Journalist Piers Morgan said he would sue Spencer, denying Spencer's allegation that he was responsible for publishing intrusive gym photographs of Diana taken with a hidden camera. He noted that the images appeared in the Sunday Mirror in 1993, "nearly two years before I became editor of the Daily Mirror", and described the memoir as containing "fabricated inaccuracies". In a statement, Spencer acknowledged the error and apologised to Morgan, although he mentioned Morgan's "surly" and annoyed manner when he uninvited him from Diana's funeral in 1997. The publisher stated that they would be amending this one point in future editions of the book. Morgan described Spencer's account of their phone call as "deeply misleading", calling into question the accuracy of his account involving his telephone conversations with the then-Prince Charles. He added that he would still pursue legal action against Spencer and his publisher, demanding that the false passages be removed, the book be withdrawn from sale, and any damages be paid to the King's Trust.

==Reception==
Reviewing the book for The Guardian, Emma Brockes described Swan Song as "a fascinating document that tells us a little about Diana and a great deal about Charles Spencer." Brockes highlighted the passages about Diana, which she praised as "affectionate, sad, and lovely in places", but criticised Spencer's tone of "self pity and self regard" elsewhere in the book. In a review in The Daily Telegraph, Anita Singh criticised the book's pomposity, arguing that it was less a loving tribute to Diana and more "a loving tribute to himself". Singh also said that the book's portrayal of Diana's childhood memories differed from Diana's own recollections.

Tom Peck, from The Times, described the book as having "mainly outrageous and unprovable accusations made against his sister's ex-husband." Alexandra Jacobs, writing in The New York Times, described it as an "elegant and reproving" memoir; she noted its affectionate portrayal of Diana and vivid accounts of their childhood, while highlighting Spencer's criticism of members of the royal family and the press. In a book review for The Observer, freelance journalist Tanya Gold described the book as "strange and self-deceptive", arguing that it was not Diana's swan song, but his own; she also characterised Spencer as "an unreliable narrator".

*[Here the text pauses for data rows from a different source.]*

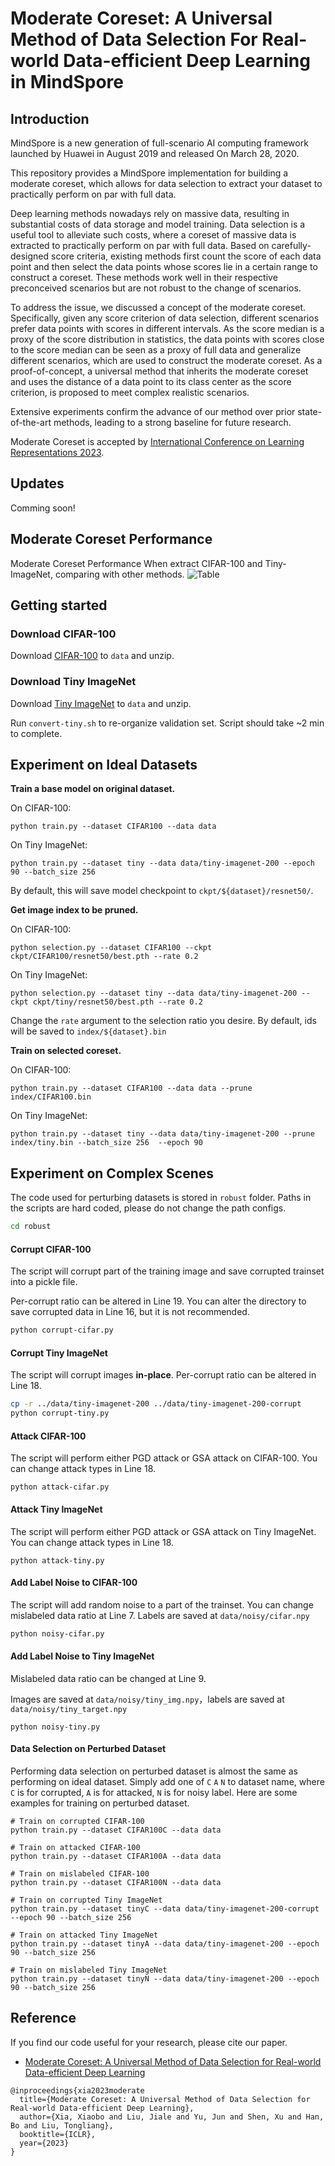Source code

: # Moderate Coreset: A Universal Method of Data Selection For Real-world Data-efficient Deep Learning in MindSpore


## Introduction
MindSpore is a new generation of full-scenario AI computing framework launched by Huawei in August 2019 and released On March 28, 2020.

This repository provides a MindSpore implementation for building a moderate coreset, which allows for data selection to extract your dataset to practically perform on par with full data.

Deep learning methods nowadays rely on massive data, resulting in substantial costs of data storage and model training. Data selection is a useful tool to alleviate such costs, where a coreset of massive data is extracted to practically perform on par with full data. 
Based on carefully-designed score criteria, existing methods first count the score of each data point and then select the data points whose scores lie in a certain range to construct a coreset. These methods work well in their respective preconceived scenarios but are not robust to the change of scenarios.

To address the issue, we discussed a concept of the moderate coreset. Specifically, given any score criterion of data selection, different scenarios prefer data points with scores in different intervals. As the score median is a proxy of the score distribution in statistics, the data points with scores close to the score median can be seen as a proxy of full data and generalize different scenarios, which are used to construct the moderate coreset. As a proof-of-concept, a universal method that inherits the moderate coreset and uses the distance of a data point to its class center as the score criterion, is proposed to meet complex realistic scenarios.

Extensive experiments confirm the advance of our method over prior state-of-the-art methods, leading to a strong baseline for future research.

Moderate Coreset is accepted by [International Conference on Learning Representations 2023](https://openreview.net/pdf?id=7D5EECbOaf9). 



## Updates
Comming soon!


  
## Moderate Coreset Performance

Moderate Coreset Performance When extract CIFAR-100 and Tiny-ImageNet, comparing with other methods.
![Table](Table5.png)



## Getting started


### Download CIFAR-100

Download [CIFAR-100](https://www.cs.toronto.edu/~kriz/cifar-100-python.tar.gz) to `data` and unzip.

### Download Tiny ImageNet

Download [Tiny ImageNet](http://cs231n.stanford.edu/tiny-imagenet-200.zip) to `data` and unzip.

Run `convert-tiny.sh` to re-organize validation set. Script should take ~2 min to complete.



## Experiment on Ideal Datasets

**Train a base model on original dataset.**

On CIFAR-100:

```
python train.py --dataset CIFAR100 --data data 
```

On Tiny ImageNet:

```
python train.py --dataset tiny --data data/tiny-imagenet-200 --epoch 90 --batch_size 256
```

By default, this will save model checkpoint to `ckpt/${dataset}/resnet50/`.

**Get image index to be pruned.**

On CIFAR-100:

```
python selection.py --dataset CIFAR100 --ckpt ckpt/CIFAR100/resnet50/best.pth --rate 0.2
```

On Tiny ImageNet:

```
python selection.py --dataset tiny --data data/tiny-imagenet-200 --ckpt ckpt/tiny/resnet50/best.pth --rate 0.2 
```

Change the `rate` argument to the selection ratio you desire.  By default, ids will be saved to `index/${dataset}.bin`

**Train on selected coreset.**

On CIFAR-100:

```
python train.py --dataset CIFAR100 --data data --prune index/CIFAR100.bin
```

On Tiny ImageNet:

```
python train.py --dataset tiny --data data/tiny-imagenet-200 --prune index/tiny.bin --batch_size 256  --epoch 90
```



## Experiment on Complex Scenes

The code used for perturbing datasets is stored in `robust` folder. Paths in the scripts are hard coded, please do not change the path configs.

```bash
cd robust
```

#### Corrupt CIFAR-100

The script will corrupt part of the training image and save corrupted trainset into a pickle file. 

Per-corrupt ratio can be altered in Line 19. You can alter the directory to save corrupted data in Line 16, but it is not recommended.

```bash
python corrupt-cifar.py
```
#### Corrupt Tiny ImageNet

The script will corrupt images **in-place**. Per-corrupt ratio can be altered in Line 18.

```bash
cp -r ../data/tiny-imagenet-200 ../data/tiny-imagenet-200-corrupt
python corrupt-tiny.py
```
#### Attack CIFAR-100

The script will perform either PGD attack or GSA attack on CIFAR-100.  You can change attack types in Line 18. 

```
python attack-cifar.py
```
#### Attack Tiny ImageNet

The script will perform either PGD attack or GSA attack on Tiny ImageNet. You can change attack types in Line 18. 

```
python attack-tiny.py
```
#### Add Label Noise to CIFAR-100

The script will add random noise to a part of the trainset. You can change mislabeled data ratio at Line 7. Labels are saved at `data/noisy/cifar.npy`

```bash
python noisy-cifar.py
```
#### Add Label Noise to Tiny ImageNet

Mislabeled data ratio can be changed at Line 9.

Images are saved at `data/noisy/tiny_img.npy`，labels are saved at `data/noisy/tiny_target.npy`

```
python noisy-tiny.py
```
#### Data Selection on Perturbed Dataset

Performing data selection on perturbed dataset is almost the same as performing on ideal dataset. Simply add one of `C` `A` `N` to dataset name, where `C` is for corrupted, `A` is for attacked, `N` is for noisy label. Here are some examples for training on perturbed dataset.

```
# Train on corrupted CIFAR-100
python train.py --dataset CIFAR100C --data data 

# Train on attacked CIFAR-100
python train.py --dataset CIFAR100A --data data 

# Train on mislabeled CIFAR-100
python train.py --dataset CIFAR100N --data data 

# Train on corrupted Tiny ImageNet
python train.py --dataset tinyC --data data/tiny-imagenet-200-corrupt --epoch 90 --batch_size 256

# Train on attacked Tiny ImageNet
python train.py --dataset tinyA --data data/tiny-imagenet-200 --epoch 90 --batch_size 256

# Train on mislabeled Tiny ImageNet
python train.py --dataset tinyN --data data/tiny-imagenet-200 --epoch 90 --batch_size 256
```



## Reference

If you find our code useful for your research, please cite our paper.

- [Moderate Coreset: A Universal Method of Data Selection for Real-world Data-efficient Deep Learning](https://openreview.net/pdf?id=7D5EECbOaf9)
```
@inproceedings{xia2023moderate
  title={Moderate Coreset: A Universal Method of Data Selection for Real-world Data-efficient Deep Learning},
  author={Xia, Xiaobo and Liu, Jiale and Yu, Jun and Shen, Xu and Han, Bo and Liu, Tongliang},
  booktitle={ICLR},
  year={2023}
}
```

Anna Whitelock, a professor of the history of modern monarchy at City St George's, University of London, wrote her review to Financial Times that Spencer's portrait of the ‘People's Princess’ may be "pacy and gossipy", but "it is very much Spencer's brooding, vengeful first-person narrative, underpinned by an overwhelming sense of entitlement". Whitelock also criticised that Spencer cited very few sources throughout the book and made no attempt to verify his own claims.